“My great aunt Pearl’s brother Lyle went down on the steamer Cypress in 1907,” maritime writer Patrick Lapinski said. “He was 18 years old and signed on as a deckhand. It was a brand-new ship and it sank on its second voyage. It was 22 days old.”
Lapinski was talking about his early inspirations and influences that added up to his becoming a person who tells the stories of the shipping industry in the Twin Ports region. Clearly, for him, it’s just about in his DNA to do so. And, as a storyteller, he also knows how to throw in a twist.
“He survived,” Lapinski added of his distant relative. “He managed to get in a lifeboat with the captain and the mates…but he died of hypothermia on the beach in Michigan.” Another twist, for good measure.
Lapinski – who has written for this very publication as well as numerous others in the region in his capacity as a freelance writer – has turned his lifelong interest in the tales of the Great Lakes into a life as an author of books that include titles like Great Lakes Shipping: Ports and Cargoes, In the Yard: the History of Fraser Shipyards and his most recent, Grain Terminal Elevators of Duluth-Superior.
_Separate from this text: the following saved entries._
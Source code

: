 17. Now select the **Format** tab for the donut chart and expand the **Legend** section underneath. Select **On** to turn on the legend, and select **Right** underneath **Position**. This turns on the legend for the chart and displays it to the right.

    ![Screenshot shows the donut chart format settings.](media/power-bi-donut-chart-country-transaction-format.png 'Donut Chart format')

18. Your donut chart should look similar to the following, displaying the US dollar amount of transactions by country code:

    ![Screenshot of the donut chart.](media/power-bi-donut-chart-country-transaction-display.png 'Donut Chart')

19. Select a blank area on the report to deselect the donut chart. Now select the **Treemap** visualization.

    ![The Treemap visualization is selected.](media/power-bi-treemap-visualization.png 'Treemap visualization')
“I’ve always had an interest in the ships,” he said. “It’s always been there. Pearl had a cabin out on Lake Superior, and we’d just sit and watch the boats come and go out of the Superior entry all day. It was a constant parade of ships. She had books about the shipwrecks that we would read at the cabin by gaslight.”
Photography, not writing, was his initial route into telling the stories of the maritime industry in the area. “I started photographing on the ships, and, one day, I ended up bartering a ride on a boat,” Lapinski said. “And I ended up doing a lot of talking to the crew members and got hooked into a lot of sea stories.”
By the 1990s, Lapinski was taking pictures and writing articles for industry publications. “I did a lot of oral histories,” he said. “I really gravitated toward telling the stories of the people that were sailing, and I loved photographing the ships.”
He balanced this work with a job in industrial film and advertising for many years, but he’s all in on his passion, nowadays. In addition to his writing and photography, Lapinski runs a website, inlandmariners.com, that also features video, audio interviews and more and has done so for more than two decades.
“I’ve always been kind of a collector of stuff,” Lapinski said. “It’s just accumulating. I’ve got a large book collection. I’ve got 40,000 slides, plus digital. It’s a massive archive, but it’s my work. And so Inland Mariners is a place to put all of that, but I’ve hardly touched the surface.”
Managing the artifacts produced by a lifetime capturing the essence of a thing is no easy task, but Lapinski does it because he wants to sing the songs of the unsung heroes that help make the Twin Ports run. “I like doing research,” he said. “I like geeking out on the history of how things evolved. It’s kind of my way of giving back to the community I grew up in.”